SAEs seem to work well on individual attention head outputs. I trained SAEs on concatenated outputs with block-diagonal encoder and decoder weight matrices. The code to train these models is in this branch of my fork of SAELens.

I trained SAEs on attention layer outputs of gelu-2l layer-1 and gpt2-small layers 4 and 5. In all cases, SAEs learned interpreable features.

Training block-diagonal SAEs have many advantages.

• With the same expansion factor, the SAEs contain $\sim 1/{n_{\text{heads}}}$ times the number of trainable parameters as a fully dense SAEs. This leads to lower costs of training and inference.
• Each feature is by-design attributed to a single head.
• When given a task / prompt, we hope to be able to tell the role that each head plays by looking at the single-head features that activate in that task / prompt.
• We can check with more certainty the claims of whether a head is "moonosemantic". If we find a feature that does not have the same interpretation as all of the other features in a head, the head will be considered polysemantic.

I include W&B logs and feature dashboards of the two gpt2-small SAEs.

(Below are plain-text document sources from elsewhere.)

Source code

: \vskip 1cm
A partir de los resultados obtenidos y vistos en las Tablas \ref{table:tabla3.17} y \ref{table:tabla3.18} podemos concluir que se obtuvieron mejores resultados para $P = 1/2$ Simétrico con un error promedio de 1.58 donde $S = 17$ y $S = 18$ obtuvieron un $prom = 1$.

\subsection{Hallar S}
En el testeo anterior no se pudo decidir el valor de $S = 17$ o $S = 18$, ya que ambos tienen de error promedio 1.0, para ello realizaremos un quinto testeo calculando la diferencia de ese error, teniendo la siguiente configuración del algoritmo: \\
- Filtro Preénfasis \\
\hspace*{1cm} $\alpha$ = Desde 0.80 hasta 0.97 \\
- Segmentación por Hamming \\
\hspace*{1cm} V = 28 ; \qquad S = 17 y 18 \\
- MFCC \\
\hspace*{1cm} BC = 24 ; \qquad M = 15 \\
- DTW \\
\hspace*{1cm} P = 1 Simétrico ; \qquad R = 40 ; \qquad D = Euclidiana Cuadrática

• gpt2-small layer 4 W&B Dashboards
• gpt2-small layer 5 W&B Dashboards

A dashboard file contains feature dashboards of the first 10 features from each head. To look through them all, click on the top-left corner to change the number. Features 0-9 belong to head 0, 2048-2057 belong to head 1, and so on.

pip install the branch of SAELens mentioned above. Then do

python -u train_gpt_block_diag.py --l1_coefficients=[2] --hook_layer=4 --expansion_factor=32 --total_training_steps=50000
python -u train_gpt_block_diag.py --l1_coefficients=[3] --hook_layer=5 --expansion_factor=32 --total_training_steps=100000

Next, use gpt_block_diag_dashboards.ipynb in this repo to load and analyze dashboards.

• The two SAEs have higher L0-norm values (460 and 278) than what is usually reported. It is possible that they are undertrained as the overall loss and the L0-norm were still decreasing when the training stopped. It is also possible that with the block-diagonal architecture, L0-norm per head (~38 and 22 respectively) and not the full L0-norm that needs to be small.

One possible explanation is that features are redundant across different heads. For example, if two different heads activate the same induction feature in a context, both will activate in my SAEs. In Kissane et al's SAE, there will perhaps be only one feature, which is a concatenation of multiple features from my SAEs (plus some arbitrary directions from other heads.)

• Include "direct feature attribution by source position" in the feature dashboards, following Kissane et al. This will be needed to fully interpret features in attention head outputs.

• Kissane et al (paper) (code) seemed to have gotten a better L0-MSE tradeoff than me. They followed Bricken et al while I followed April update. Then why could I not get a better tradeoff? (Am I comparing apples to oranges because of the difference in number of parameters?) They also say in their paper that they targeted L0 of 20 and 80% CE Loss Score. Should I consider sticking to this rule? As it is, my LO values are much higher.

• I did not take care of good initialization of weights. Taking care of this could easily affect the L0-MSE tradeoff.

• Speedup training using torch.compile, torch.amp.autocast, etc.